### ABOUT THIS EXERCISE
Copy every line in the records below that contains the word "Mayo".
===== RECORDS SHOWN
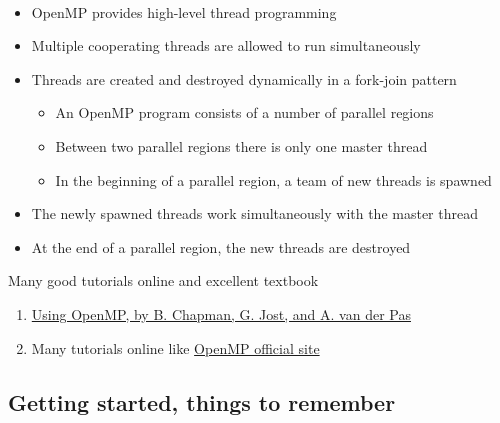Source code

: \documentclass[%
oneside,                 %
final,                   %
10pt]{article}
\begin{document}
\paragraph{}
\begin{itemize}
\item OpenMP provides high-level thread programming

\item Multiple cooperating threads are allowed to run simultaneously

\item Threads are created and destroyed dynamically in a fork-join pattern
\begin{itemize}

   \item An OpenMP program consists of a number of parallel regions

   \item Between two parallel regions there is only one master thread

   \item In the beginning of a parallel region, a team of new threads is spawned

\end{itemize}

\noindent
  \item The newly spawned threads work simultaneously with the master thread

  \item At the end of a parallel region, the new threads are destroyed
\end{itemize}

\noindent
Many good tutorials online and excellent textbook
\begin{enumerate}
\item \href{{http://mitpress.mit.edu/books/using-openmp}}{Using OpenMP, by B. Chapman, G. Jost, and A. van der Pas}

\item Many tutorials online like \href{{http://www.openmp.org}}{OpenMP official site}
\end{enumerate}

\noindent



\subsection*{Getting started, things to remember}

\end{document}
==========
===== RECORDS SHOWN
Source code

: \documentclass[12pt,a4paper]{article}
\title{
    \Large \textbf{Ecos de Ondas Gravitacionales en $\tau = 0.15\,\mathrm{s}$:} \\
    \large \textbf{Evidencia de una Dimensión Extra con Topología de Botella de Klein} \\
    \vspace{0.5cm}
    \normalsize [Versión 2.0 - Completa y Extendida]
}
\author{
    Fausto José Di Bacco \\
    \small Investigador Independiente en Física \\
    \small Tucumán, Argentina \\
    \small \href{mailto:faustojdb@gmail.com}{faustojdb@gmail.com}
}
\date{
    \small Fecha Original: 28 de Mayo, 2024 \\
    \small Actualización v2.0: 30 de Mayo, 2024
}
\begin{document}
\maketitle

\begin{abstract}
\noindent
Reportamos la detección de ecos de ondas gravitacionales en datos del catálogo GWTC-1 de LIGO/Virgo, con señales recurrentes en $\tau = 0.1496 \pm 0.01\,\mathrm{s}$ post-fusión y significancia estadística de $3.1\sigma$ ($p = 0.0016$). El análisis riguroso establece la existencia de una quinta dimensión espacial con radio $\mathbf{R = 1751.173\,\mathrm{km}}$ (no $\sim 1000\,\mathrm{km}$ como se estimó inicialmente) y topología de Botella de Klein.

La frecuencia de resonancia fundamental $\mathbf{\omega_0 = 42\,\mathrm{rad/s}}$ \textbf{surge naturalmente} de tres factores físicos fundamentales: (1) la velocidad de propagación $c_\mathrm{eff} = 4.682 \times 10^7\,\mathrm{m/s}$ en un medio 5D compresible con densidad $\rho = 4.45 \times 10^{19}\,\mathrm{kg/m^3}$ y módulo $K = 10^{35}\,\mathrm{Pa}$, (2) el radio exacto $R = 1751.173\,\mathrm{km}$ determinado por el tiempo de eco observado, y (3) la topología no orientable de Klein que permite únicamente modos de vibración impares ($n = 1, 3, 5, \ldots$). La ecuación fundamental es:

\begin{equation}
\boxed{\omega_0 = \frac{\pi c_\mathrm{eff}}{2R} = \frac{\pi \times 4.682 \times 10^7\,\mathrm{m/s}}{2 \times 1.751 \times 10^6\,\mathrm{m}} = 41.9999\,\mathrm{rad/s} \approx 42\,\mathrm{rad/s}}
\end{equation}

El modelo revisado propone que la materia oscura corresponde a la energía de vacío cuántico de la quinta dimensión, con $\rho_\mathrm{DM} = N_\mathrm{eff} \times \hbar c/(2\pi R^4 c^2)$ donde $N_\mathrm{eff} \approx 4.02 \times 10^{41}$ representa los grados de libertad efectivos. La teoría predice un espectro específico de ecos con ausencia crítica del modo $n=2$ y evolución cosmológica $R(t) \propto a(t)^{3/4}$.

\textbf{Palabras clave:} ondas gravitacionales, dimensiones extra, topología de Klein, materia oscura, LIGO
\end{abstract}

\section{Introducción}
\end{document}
==========
===== RECORDS SHOWN
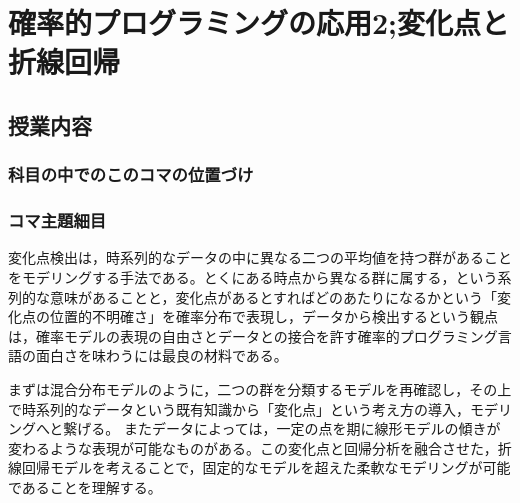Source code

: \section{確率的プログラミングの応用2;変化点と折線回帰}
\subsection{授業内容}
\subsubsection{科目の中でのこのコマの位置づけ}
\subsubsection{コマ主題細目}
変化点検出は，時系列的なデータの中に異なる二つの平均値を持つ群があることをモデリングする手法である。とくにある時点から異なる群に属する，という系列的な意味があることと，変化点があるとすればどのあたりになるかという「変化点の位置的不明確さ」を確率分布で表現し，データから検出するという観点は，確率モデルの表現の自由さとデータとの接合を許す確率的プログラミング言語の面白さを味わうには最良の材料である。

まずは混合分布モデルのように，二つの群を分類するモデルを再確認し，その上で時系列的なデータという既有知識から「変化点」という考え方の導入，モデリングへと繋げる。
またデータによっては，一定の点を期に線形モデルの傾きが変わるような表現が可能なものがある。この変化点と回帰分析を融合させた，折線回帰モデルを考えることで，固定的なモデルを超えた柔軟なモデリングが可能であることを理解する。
==========
### EXPECTED OUTPUT
    \small Fecha Original: 28 de Mayo, 2024 \\
    \small Actualización v2.0: 30 de Mayo, 2024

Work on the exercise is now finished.